I go to two on Wednesday, as well as a head shot session with a photographer. I need new head shots. I recently changed my hair style and need new head shots to reflect that.

On Thursday I have three commercial auditions, and I spent all day driving from downtown to Santa Monica to Hollywood and back to Santa Monica and then back downtown. About 75 miles all day.

I'm feeling like a working actor, even though all this driving around and auditioning is costing me a lot of money and I'm not getting paid. Each audition is like a job interview. I interview for a new job about 100 - 150 times a year. I get very few jobs, right now, but it is the most fun game in the world.

By Friday night, after eight auditions all week, I really have to concentrate on the call back. I have my wardrobe picked, I get my props set up, and I rehearse my lines for any of the ten scenes I may or may not read.

The call back was a lot of fun, and the 21 of us there are all excited and very friendly, even those competing for the same role. I look around the room of twenty-somethings, as six of the seven roles are for that age group, and I see only one other guy there for the same role as me. I recognize him from other auditions. We both have salt and pepper hair, both around the same age and height. 50/50 odds, I like that. He doesn't acknowledge me as he walks by.

My goal going into the audition was to psyche out the competition. I was really decked out like I imagined the character to be and wanted to instill doubt and fear into the competition. I think it worked. Lord knows it has worked on me in the past, only this time, I'm taking charge.

They call actors in by groups to see how they look and work together. For my role, they call the other actor in first, and he reads a few times, in a few configurations, and then I read in a few configurations. Then he reads another scene, and then he is sent home. I'm the last man standing, or maybe not?

The thing about casting, and I have been on both sides now, is you never really know what is going on and what they are thinking. I try not to think about it. I get called in a couple more times, and then I wait.

One wrinkle in the plan is I am scheduled for a party (my day job) on Saturday night and I am going to be late.

I try not to think about this either. I arranged to be late with a very nice and understanding party manager, but the longer I wait in the hallway, not being called in, the more distracting it is.

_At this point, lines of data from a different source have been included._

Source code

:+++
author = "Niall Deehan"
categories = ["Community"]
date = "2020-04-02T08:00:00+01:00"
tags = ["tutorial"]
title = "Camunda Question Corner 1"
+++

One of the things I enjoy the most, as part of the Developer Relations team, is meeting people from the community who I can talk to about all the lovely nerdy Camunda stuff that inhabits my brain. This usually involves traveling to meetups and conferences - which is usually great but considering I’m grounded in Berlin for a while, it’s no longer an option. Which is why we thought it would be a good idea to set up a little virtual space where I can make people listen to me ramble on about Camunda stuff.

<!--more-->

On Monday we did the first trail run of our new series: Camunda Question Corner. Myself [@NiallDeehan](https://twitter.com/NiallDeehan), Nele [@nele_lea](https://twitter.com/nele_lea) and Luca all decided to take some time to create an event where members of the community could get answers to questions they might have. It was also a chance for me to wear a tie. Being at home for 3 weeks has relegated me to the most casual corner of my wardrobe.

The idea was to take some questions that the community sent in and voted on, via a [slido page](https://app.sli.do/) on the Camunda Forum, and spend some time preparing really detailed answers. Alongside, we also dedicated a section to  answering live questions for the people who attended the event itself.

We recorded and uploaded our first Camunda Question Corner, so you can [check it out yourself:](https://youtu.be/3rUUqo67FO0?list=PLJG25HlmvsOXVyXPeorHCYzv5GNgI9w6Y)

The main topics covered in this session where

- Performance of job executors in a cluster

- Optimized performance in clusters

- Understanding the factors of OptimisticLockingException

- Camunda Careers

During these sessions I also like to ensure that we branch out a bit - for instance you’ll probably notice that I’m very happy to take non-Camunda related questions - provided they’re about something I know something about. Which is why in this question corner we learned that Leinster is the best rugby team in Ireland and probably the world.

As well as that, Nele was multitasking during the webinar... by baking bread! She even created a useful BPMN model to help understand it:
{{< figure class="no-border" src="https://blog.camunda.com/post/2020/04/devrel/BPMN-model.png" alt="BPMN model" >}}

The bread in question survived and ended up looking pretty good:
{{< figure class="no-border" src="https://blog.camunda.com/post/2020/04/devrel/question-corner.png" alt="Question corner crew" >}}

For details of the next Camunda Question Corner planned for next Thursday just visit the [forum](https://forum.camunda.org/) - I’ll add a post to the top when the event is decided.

Finally, after waiting about 45 minutes, I am told I can leave. Only the twenty-somethings are left. Have they made up their minds about my character? Was I the last man standing, or was someone else being considered who wasn't there yet or didn't even need to show up? See how actors can overthink things and try to figure out the unfigureoutable?

Everything works out as planned, I get to the party late, but not so late that it messes anyone up.

During the party I get an email (on my new pretentious iPhone) from the casting director. It is to everyone thanking us for coming out and saying we all deserved to be there. Decisions will be made on Tuesday. Have a nice week-end. Agh! I have to wait three days? That is like an eternity to an actor waiting to hear something. Okay, just focus on work and watching the playoffs tomorrow.

The party goes very late and I don't get home until two AM and my next party is a luncheon Sunday morning and I have to be in Santa Monica at 8:30AM. So with little sleep, and very tired, I get up at 7, leave at 7:45 and am in Santa Monica at 8:15, sitting in front of the house, watching early morning walkers, joggers and bicyclists move up and down the curving street over looking the hills and valleys of the Santa Monica mountain range, Pacific Pallisades neighborhood, and the ocean. Not a bad way to start the day.

The party goes fine and I am home, tired and a bit beat, at around 6PM. I just want to crash on the couch and watch the last quarter of the GB/NYG game. I'm so sorry Green Bay doesn't win. NE/GB would have been an awesome Superbowl. Okay, just my opinion. I still want to watch it and see New England go all the way to an undefeated season and a Superbowl victory. That will be one for the records!

So anyway, you see why I'm tired today?

What a week. And as I sit and wait for the news tomorrow, and as I write this, I just got an email from my agent that I have an audition tomorrow. So it goes. I'm a working actor in Hollywood. And life is good.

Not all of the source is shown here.